Thank you for listening,

Andreas Mohr
Comment 1 Andreas Mohr 2009-07-26 15:21:48 UTC
Should perhaps be changed to
Product kcontrol, Component kcmaccessibility
, sorry.
Comment 2 Pino Toscano 2009-07-26 16:23:03 UTC
Next time, avoid this kind of ranting language and direct attacks, especially if you want people to listen to you.
Comment 3 Andrew Crouthamel 2018-11-02 23:04:10 UTC
Dear Bug Submitter,

This bug has been stagnant for a long time. Could you help us out and re-test if the bug is valid in the latest version? I am setting the status to NEEDSINFO pending your response, please change the Status back to REPORTED when you respond.

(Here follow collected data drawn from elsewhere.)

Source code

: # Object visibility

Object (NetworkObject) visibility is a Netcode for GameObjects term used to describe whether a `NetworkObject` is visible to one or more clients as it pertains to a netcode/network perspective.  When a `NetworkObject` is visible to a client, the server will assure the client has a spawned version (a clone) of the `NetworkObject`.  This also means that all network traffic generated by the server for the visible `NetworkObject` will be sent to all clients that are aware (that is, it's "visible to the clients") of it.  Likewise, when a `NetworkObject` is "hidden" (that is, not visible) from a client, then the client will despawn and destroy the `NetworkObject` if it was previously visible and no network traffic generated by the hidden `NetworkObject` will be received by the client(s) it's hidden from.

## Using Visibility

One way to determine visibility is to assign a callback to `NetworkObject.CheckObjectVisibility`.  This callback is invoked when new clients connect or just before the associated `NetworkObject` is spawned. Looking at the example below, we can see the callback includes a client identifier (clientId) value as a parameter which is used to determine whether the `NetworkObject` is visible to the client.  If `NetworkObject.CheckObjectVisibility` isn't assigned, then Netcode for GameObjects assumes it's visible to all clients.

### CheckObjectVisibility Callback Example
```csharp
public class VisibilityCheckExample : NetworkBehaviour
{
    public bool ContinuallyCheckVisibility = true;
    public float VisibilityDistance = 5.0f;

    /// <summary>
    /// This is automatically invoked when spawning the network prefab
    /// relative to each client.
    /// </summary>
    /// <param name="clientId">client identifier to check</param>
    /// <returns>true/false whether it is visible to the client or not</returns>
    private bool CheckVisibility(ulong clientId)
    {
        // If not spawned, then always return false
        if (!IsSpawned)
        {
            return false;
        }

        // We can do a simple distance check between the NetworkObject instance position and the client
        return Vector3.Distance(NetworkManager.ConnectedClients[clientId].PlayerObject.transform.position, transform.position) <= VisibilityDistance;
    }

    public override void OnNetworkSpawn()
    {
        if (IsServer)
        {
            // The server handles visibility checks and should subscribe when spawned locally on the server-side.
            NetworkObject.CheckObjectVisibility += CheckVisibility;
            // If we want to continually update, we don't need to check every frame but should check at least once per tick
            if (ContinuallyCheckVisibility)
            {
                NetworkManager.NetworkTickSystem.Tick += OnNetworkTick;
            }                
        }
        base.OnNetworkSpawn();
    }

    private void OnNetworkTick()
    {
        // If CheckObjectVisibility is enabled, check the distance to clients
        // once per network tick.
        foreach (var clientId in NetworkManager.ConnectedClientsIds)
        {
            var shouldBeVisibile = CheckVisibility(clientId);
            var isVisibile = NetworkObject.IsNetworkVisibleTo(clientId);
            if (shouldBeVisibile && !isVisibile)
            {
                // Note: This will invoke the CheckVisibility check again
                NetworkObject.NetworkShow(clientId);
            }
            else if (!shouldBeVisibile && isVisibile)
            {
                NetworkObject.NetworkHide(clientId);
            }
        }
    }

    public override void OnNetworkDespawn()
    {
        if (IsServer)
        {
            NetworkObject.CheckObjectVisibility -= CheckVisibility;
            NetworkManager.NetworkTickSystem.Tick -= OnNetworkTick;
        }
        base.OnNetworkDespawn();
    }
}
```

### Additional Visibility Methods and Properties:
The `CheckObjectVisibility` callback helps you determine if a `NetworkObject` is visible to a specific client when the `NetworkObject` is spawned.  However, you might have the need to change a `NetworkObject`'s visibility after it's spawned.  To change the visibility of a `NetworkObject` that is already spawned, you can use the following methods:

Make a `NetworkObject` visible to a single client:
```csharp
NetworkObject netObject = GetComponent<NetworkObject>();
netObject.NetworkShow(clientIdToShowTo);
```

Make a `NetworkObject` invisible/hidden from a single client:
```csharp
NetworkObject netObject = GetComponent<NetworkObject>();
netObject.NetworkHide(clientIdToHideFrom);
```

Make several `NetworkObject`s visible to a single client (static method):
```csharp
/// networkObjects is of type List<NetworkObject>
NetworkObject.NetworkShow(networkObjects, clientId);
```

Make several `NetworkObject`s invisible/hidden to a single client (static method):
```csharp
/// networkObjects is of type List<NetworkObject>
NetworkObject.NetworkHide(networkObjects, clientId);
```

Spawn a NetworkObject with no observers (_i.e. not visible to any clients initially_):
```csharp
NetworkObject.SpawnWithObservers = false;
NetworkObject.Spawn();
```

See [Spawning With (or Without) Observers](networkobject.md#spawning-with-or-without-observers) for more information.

Thank you for helping us make KDE software even better for everyone!
Comment 4 Andrew Crouthamel 2018-11-16 05:36:03 UTC
Dear Bug Submitter,

This is a reminder that this bug has been stagnant for a long time. Could you help us out and re-test if the bug is valid in the latest version?

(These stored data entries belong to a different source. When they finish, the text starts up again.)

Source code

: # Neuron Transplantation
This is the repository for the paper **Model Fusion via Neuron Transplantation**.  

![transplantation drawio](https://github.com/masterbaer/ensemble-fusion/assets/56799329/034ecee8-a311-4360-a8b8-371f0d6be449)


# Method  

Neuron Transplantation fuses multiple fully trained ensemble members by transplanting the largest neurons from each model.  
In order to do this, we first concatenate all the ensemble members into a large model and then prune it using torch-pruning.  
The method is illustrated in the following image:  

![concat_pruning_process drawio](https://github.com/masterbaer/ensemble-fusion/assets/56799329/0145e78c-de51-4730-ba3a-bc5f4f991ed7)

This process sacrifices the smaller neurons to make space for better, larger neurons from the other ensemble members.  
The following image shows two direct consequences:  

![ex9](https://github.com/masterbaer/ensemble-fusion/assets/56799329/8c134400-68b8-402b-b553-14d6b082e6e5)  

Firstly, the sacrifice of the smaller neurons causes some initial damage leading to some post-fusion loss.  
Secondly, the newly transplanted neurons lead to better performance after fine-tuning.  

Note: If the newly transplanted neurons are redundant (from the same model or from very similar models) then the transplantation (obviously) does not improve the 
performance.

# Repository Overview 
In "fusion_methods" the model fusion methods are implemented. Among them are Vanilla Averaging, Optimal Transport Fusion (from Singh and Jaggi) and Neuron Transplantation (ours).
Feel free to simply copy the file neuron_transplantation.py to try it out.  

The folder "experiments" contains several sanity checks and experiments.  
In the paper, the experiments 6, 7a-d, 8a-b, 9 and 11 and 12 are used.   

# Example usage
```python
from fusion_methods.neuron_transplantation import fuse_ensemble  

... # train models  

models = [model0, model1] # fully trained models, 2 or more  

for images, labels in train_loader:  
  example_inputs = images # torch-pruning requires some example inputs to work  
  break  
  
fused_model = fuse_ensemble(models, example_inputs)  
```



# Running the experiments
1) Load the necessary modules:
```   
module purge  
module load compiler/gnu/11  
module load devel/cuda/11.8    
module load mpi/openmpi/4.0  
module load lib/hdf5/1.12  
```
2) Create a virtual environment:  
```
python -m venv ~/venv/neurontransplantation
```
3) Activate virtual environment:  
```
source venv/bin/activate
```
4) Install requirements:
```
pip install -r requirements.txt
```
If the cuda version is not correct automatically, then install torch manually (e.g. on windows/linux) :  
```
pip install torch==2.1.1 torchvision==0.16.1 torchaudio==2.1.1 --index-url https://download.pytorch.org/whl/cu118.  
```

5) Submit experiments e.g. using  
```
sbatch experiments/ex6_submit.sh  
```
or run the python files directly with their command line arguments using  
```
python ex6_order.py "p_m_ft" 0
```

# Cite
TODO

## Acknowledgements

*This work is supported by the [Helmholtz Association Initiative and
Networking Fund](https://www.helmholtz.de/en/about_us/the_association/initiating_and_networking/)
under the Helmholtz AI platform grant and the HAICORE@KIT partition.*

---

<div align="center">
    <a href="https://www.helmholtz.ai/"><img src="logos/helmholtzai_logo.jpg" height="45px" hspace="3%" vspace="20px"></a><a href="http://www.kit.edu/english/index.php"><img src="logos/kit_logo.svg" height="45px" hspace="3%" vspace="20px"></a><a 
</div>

Thank you for helping us make KDE software even better for everyone!
Comment 5 András Manţia 2018-12-12 11:26:25 UTC
I will close this bug (will reopen if some good reason is provided). The default setting in Plasma 5.14+ at least is that activation gestures are disabled. This means the feature will get in anyone's way only if the user explicitly enables the accessibility gestures. Also in Plasma 5.14.80+ the accessibility event handling is fixed and the warning dialog is properly shown again.